▶ _MATERIALS PROVIDED_:
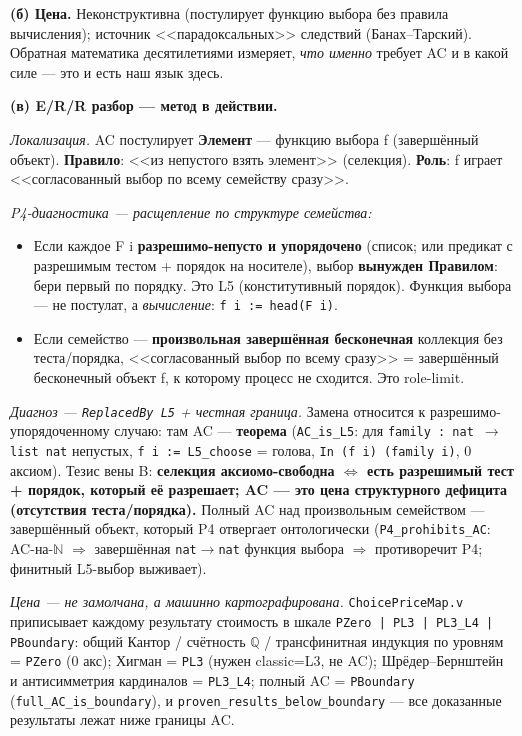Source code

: \documentclass[11pt,a4paper]{article}
\begin{document}
\textbf{(б) Цена.} Неконструктивна (постулирует функцию выбора без правила вычисления); источник <<парадоксальных>> следствий (Банах--Тарский). Обратная математика десятилетиями измеряет, \emph{что именно} требует AC и в какой силе --- это и есть наш язык здесь.

\textbf{(в) E/R/R разбор --- метод в действии.}

\emph{Локализация.} AC постулирует \textbf{Элемент} --- функцию выбора f (завершённый объект). \textbf{Правило}: <<из непустого взять элемент>> (селекция). \textbf{Роль}: f играет <<согласованный выбор по всему семейству сразу>>.

\emph{P4-диагностика --- расщепление по структуре семейства:}
\begin{itemize}
\item Если каждое F i \textbf{разрешимо-непусто и упорядочено} (список; или предикат с разрешимым тестом + порядок на носителе), выбор \textbf{вынужден Правилом}: бери первый по порядку. Это L5 (конститутивный порядок). Функция выбора --- не постулат, а \emph{вычисление}: \texttt{f i := head(F i)}.
\item Если семейство --- \textbf{произвольная завершённая бесконечная} коллекция без теста/порядка, <<согласованный выбор по всему сразу>> = завершённый бесконечный объект f, к которому процесс не сходится. Это role-limit.
\end{itemize}

\emph{Диагноз --- \texttt{Replaced\allowbreak{}By L5} + честная граница.} Замена относится к разрешимо-упорядоченному случаю: там AC --- \textbf{теорема} (\texttt{AC\_\allowbreak{}is\_\allowbreak{}L5}: для \texttt{family : nat $\to$ list nat} непустых, \texttt{f i := L5\_\allowbreak{}choose} = голова, \texttt{In (f i) (family i)}, 0 аксиом). Тезис вены B: \textbf{селекция аксиомо-свободна $\Longleftrightarrow$ есть разрешимый тест + порядок, который её разрешает; AC --- это цена структурного дефицита (отсутствия теста/порядка).} Полный AC над произвольным семейством --- завершённый объект, который P4 отвергает онтологически (\texttt{P4\_\allowbreak{}prohibits\_\allowbreak{}AC}: AC-на-$\mathbb{N}$ $\Longrightarrow$ завершённая \texttt{nat$\to$nat} функция выбора $\Longrightarrow$ противоречит P4; финитный L5-выбор выживает).

\emph{Цена --- не замолчана, а машинно картографирована.} \texttt{Choice\allowbreak{}Price\allowbreak{}Map.v} приписывает каждому результату стоимость в шкале \texttt{PZero | PL3 | PL3\_\allowbreak{}L4 | PBoundary}: общий Кантор / счётность $\mathbb{Q}$ / трансфинитная индукция по уровням = \texttt{PZero} (0 акс); Хигман = \texttt{PL3} (нужен classic=L3, не AC); Шрёдер--Бернштейн и антисимметрия кардиналов = \texttt{PL3\_\allowbreak{}L4}; полный AC = \texttt{PBoundary} (\texttt{full\_\allowbreak{}AC\_\allowbreak{}is\_\allowbreak{}boundary}), и \texttt{proven\_\allowbreak{}results\_\allowbreak{}below\_\allowbreak{}boundary} --- все доказанные результаты лежат ниже границы AC.
\end{document}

▶ _EXERCISE AIM_: Each line of the entries above that includes the string "всему" should be copied out.

▶ _RESPONSE BELOW_:
\emph{Локализация.} AC постулирует \textbf{Элемент} --- функцию выбора f (завершённый объект). \textbf{Правило}: <<из непустого взять элемент>> (селекция). \textbf{Роль}: f играет <<согласованный выбор по всему семейству сразу>>.
\item Если семейство --- \textbf{произвольная завершённая бесконечная} коллекция без теста/порядка, <<согласованный выбор по всему сразу>> = завершённый бесконечный объект f, к которому процесс не сходится. Это role-limit.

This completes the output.